"There are ways to allow your institution to experiment with online
courses, even if they're not intended to be "massive." An online program
manager shares advice." according to Dian Schaffhauser,
Senior Contributing Editor.
Not every school is ready to run a massive open online course through one of the larger platforms like edX or Coursera — and maybe that's not what's needed anyway. Sometimes instructors simply want to dabble in order to understand something better. Case in point: the University of Michigan Dearborn. This institution with 9,000 students is considerably smaller than its sibling, the University of Michigan in Ann Arbor, which has 50,000 students. Whereas the Ann Arbor campus was one of the first schools to sign on with Coursera in 2012, the Dearborn campus hasn't yet answered the call to develop courses for the MOOC platform.

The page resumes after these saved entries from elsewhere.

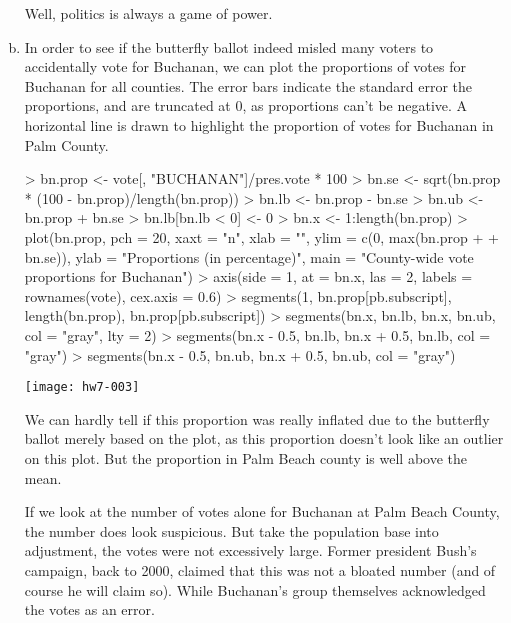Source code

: \documentclass{article}
\begin{document}
\begin{enumerate}[(a)]
        Well, politics is always a game of power.
    \item In order to see if the butterfly ballot indeed misled many voters to accidentally vote for Buchanan, we can plot the proportions of votes for Buchanan for all counties. The error bars indicate the standard error the proportions, and are truncated at 0, as proportions can't be negative. A horizontal line is drawn to highlight the proportion of votes for Buchanan in Palm County.
\begin{Schunk}
\begin{Sinput}
> bn.prop <- vote[, "BUCHANAN"]/pres.vote * 100
> bn.se <- sqrt(bn.prop * (100 - bn.prop)/length(bn.prop))
> bn.lb <- bn.prop - bn.se
> bn.ub <- bn.prop + bn.se
> bn.lb[bn.lb < 0] <- 0
> bn.x <- 1:length(bn.prop)
> plot(bn.prop, pch = 20, xaxt = "n", xlab = "", ylim = c(0, max(bn.prop + 
+     bn.se)), ylab = "Proportions (in percentage)", main = "County-wide vote proportions for Buchanan")
> axis(side = 1, at = bn.x, las = 2, labels = rownames(vote), cex.axis = 0.6)
> segments(1, bn.prop[pb.subscript], length(bn.prop), bn.prop[pb.subscript])
> segments(bn.x, bn.lb, bn.x, bn.ub, col = "gray", lty = 2)
> segments(bn.x - 0.5, bn.lb, bn.x + 0.5, bn.lb, col = "gray")
> segments(bn.x - 0.5, bn.ub, bn.x + 0.5, bn.ub, col = "gray")
\end{Sinput}
\end{Schunk}
\texttt{[image: hw7-003]}

    We can hardly tell if this proportion was really inflated due to the butterfly ballot merely based on the plot, as this proportion doesn't look like an outlier on this plot. But the proportion in Palm Beach county is well above the mean. 

    If we look at the number of votes alone for Buchanan at Palm Beach County, the number does look suspicious. But take the population base into adjustment, the votes were not excessively large. Former president Bush's campaign, back to 2000, claimed that this was not a bloated number (and of course he will claim so). While Buchanan's group themselves acknowledged the votes as an error.
    

\end{enumerate}
\end{document}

Elizabeth Fomin, program manager for Dearborn's College of Arts, Sciences and Letters Online Program, is immersed in all kinds of work at the university related to online learning and emerging technology. She also teaches courses in visual communication and Web technology. In a presentation at the recent CT Forum conference in Long Beach, CA, Fomin shared the lessons she has learned in helping her campus try out a MOOC initiative without waiting for an invitation.

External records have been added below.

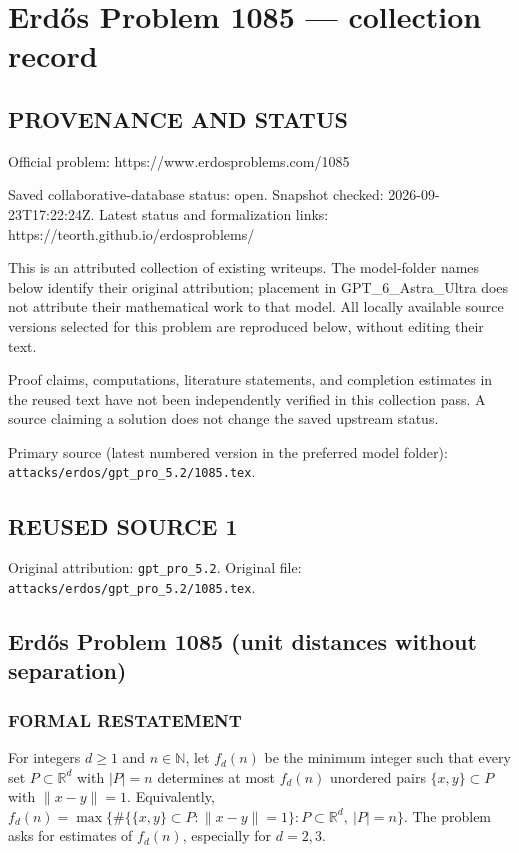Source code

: \section*{Erd\H{o}s Problem 1085 --- collection record}

\subsection*{PROVENANCE AND STATUS}
Official problem: https://www.erdosproblems.com/1085

Saved collaborative-database status: open.
Snapshot checked: 2026-09-23T17:22:24Z.
Latest status and formalization links: https://teorth.github.io/erdosproblems/

This is an attributed collection of existing writeups. The model-folder names below identify their original attribution; placement in GPT\_6\_Astra\_Ultra does not attribute their mathematical work to that model. All locally available source versions selected for this problem are reproduced below, without editing their text.

Proof claims, computations, literature statements, and completion estimates in the reused text have not been independently verified in this collection pass. A source claiming a solution does not change the saved upstream status.

Primary source (latest numbered version in the preferred model folder): \texttt{attacks/erdos/gpt\_pro\_5.2/1085.tex}.

\subsection*{REUSED SOURCE 1}
Original attribution: \texttt{gpt\_pro\_5.2}.
Original file: \texttt{attacks/erdos/gpt\_pro\_5.2/1085.tex}.


\subsection*{Erd\H{o}s Problem 1085 (unit distances without separation)}

\subsubsection*{FORMAL RESTATEMENT}
For integers \(d\ge 1\) and \(n\in\mathbb{N}\), let \(f_d(n)\) be the minimum integer such that every set \(P\subset\mathbb{R}^d\) with \(|P|=n\) determines at most \(f_d(n)\) unordered pairs \(\{x,y\}\subset P\) with \(\|x-y\|=1\).
Equivalently, \(f_d(n)=\max\{\#\{\{x,y\}\subset P:\|x-y\|=1\}: P\subset\mathbb{R}^d,\ |P|=n\}\).
The problem asks for estimates of \(f_d(n)\), especially for \(d=2,3\).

Contract Negotiations May be Quicker...
|Photo: Canvas Network|
To set up her first MOOC, Fomin filled out a short form that asked her for name, title, e-mail, school and proposed course. Then she received a phone call from somebody at Canvas Network asking what her timeline was. "Less bureaucracy, more learning," is what the site promises. That was all she needed to do — almost.
The Canvas Network site also states, "Your institution's own approval process is all you need to get started." And that's where the troubles surfaced in Fomin's efforts. Because Canvas collects data on students and their engagement with the course (which is shared with the institution too), the company wants a signature on a two-page memorandum of understanding. That same agreement also gives Instructure permission to put the institution's logo on its site and spells out termination rights and cost if the provider plans to charge for the MOOC.